Collected data entries
>>>

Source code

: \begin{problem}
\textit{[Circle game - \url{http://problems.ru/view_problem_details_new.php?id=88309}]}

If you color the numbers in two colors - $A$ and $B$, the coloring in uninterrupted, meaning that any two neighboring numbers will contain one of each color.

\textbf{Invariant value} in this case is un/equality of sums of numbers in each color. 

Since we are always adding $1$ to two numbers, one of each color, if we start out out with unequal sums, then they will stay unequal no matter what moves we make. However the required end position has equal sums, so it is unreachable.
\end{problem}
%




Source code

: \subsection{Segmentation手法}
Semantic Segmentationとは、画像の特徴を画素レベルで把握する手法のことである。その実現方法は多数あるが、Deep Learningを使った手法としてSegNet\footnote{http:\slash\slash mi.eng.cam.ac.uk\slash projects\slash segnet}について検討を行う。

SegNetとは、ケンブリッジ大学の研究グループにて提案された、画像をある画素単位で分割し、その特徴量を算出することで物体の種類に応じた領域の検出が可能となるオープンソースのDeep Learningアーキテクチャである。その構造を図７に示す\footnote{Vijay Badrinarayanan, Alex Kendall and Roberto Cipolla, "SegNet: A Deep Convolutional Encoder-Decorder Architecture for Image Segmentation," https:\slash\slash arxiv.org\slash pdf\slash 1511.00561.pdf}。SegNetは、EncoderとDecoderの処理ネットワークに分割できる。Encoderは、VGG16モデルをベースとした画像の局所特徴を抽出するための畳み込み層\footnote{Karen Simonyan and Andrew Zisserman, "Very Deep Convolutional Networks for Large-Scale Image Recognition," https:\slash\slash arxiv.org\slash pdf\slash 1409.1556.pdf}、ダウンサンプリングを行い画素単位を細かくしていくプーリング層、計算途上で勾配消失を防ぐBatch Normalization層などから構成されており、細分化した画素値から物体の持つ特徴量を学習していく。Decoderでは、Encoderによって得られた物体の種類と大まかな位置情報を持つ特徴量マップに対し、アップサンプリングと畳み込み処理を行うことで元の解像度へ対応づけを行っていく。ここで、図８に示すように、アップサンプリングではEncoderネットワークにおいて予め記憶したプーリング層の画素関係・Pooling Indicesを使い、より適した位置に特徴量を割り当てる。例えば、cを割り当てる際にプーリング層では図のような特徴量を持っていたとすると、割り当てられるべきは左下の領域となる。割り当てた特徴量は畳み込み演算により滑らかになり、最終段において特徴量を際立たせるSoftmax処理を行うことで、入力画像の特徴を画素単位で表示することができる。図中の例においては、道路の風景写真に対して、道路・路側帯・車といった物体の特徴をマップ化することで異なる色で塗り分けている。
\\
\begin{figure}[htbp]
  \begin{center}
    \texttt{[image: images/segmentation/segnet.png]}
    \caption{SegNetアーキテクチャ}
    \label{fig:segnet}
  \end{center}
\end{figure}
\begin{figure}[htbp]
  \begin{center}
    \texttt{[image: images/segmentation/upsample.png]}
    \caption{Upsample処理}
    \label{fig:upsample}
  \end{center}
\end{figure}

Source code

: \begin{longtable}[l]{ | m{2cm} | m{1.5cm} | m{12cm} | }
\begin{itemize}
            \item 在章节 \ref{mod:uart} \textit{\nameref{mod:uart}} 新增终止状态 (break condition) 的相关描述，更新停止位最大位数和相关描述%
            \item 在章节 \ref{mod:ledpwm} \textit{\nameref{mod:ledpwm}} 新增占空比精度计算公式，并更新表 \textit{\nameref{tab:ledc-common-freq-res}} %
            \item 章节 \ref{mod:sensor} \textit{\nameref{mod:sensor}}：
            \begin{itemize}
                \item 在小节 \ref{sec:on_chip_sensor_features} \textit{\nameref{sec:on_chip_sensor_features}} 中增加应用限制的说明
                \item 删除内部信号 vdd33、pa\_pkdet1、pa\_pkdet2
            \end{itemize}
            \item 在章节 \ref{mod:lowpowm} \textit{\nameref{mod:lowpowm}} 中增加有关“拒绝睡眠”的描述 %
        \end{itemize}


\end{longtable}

<<<

• Task requirements: Return only the number of lines above that include the word "will".

• Response below: 2